When standard truncation isn’t sufficient:

def doubly_truncated_normal_logp(x, mu, sigma, lower, upper):
    """Normal distribution truncated on both sides"""
    z = (x - mu) / sigma
    z_lower = (lower - mu) / sigma
    z_upper = (upper - mu) / sigma
    
    normalizing_constant = pt.log(
        0.5 * (pt.erf(z_upper / pt.sqrt(2)) - pt.erf(z_lower / pt.sqrt(2)))
    )
    
    return -0.5 * z**2 - pt.log(sigma * pt.sqrt(2 * np.pi)) - normalizing_constant

Best practices

  1. Start simple: Try CustomDist with a lambda function before creating full subclasses
  2. Test thoroughly: Verify your log-probability is correct with known cases
  3. Document assumptions: Clearly state what your custom distribution represents
  4. Check gradients: If using NUTS/HMC, ensure gradients are available and correct
  5. Consider performance: Native PyTensor operations are much faster than Python loops
  6. Validate numerically: Check for numerical stability (overflow, underflow, NaN)
  7. Provide examples: Include usage examples when sharing custom distributions

Common pitfalls

  • Forgetting normalization constants: Your logp must include all terms, including constants
  • Mixing Python and PyTensor: Stick to PyTensor operations inside logp functions
  • Not handling edge cases: Check for division by zero, log of negative numbers, etc.
  • Incorrect broadcasting: Ensure your logp handles array inputs correctly
  • Performance issues: Avoid Python loops; use PyTensor’s vectorized operations

Testing custom distributions

Always test your custom distributions before using them in production:

# Test 1: Check that logp evaluates
test_value = 1.0
logp_result = my_custom_dist.logp(test_value)
print(f"logp({test_value}) = {logp_result.eval()}")

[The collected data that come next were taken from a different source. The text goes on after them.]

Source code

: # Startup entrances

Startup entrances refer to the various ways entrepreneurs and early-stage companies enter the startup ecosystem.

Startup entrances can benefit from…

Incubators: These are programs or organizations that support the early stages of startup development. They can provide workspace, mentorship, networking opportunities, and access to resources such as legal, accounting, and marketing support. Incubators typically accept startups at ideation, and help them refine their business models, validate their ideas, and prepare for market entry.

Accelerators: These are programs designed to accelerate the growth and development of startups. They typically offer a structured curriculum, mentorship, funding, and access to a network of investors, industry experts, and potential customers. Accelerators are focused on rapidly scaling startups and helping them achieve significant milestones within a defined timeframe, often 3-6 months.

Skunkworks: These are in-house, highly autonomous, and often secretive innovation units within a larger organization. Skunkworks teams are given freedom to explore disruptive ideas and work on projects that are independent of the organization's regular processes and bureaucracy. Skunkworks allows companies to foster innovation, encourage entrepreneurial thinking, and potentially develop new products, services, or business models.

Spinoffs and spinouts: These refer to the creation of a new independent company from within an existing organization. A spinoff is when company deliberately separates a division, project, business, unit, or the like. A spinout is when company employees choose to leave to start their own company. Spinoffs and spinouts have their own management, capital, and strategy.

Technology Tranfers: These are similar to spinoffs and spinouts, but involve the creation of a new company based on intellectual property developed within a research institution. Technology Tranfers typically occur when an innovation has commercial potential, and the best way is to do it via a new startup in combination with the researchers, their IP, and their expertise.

# Test 2: Compare with known distribution (if possible)
from scipy import stats
scipy_logp = stats.norm.logpdf(test_value, loc=0, scale=1)
pymc_logp = pm.Normal.dist(0, 1).logp(test_value).eval()
assert np.isclose(scipy_logp, pymc_logp)

# Test 3: Check gradients (for continuous distributions)
import pytensor
x = pt.scalar('x')
logp_expr = my_custom_logp(x)
grad_expr = pytensor.gradient.grad(logp_expr, x)
grad_fn = pytensor.function([x], grad_expr)
print(f"Gradient at {test_value}: {grad_fn(test_value)}")

Resources

Summary

Custom operations and distributions are powerful tools for extending PyMC to handle specialized modeling needs. While the built-in library covers most common use cases, understanding how to create custom components allows you to:

  • Implement domain-specific models from scientific literature
  • Prototype new statistical methods
  • Handle unusual data structures or likelihood functions
  • Push the boundaries of probabilistic programming

Remember to start with the simplest approach (CustomDist with lambda functions) and only move to more complex implementations (subclassing distributions or creating custom Ops) when necessary. Always validate your implementations thoroughly before using them in production analyses.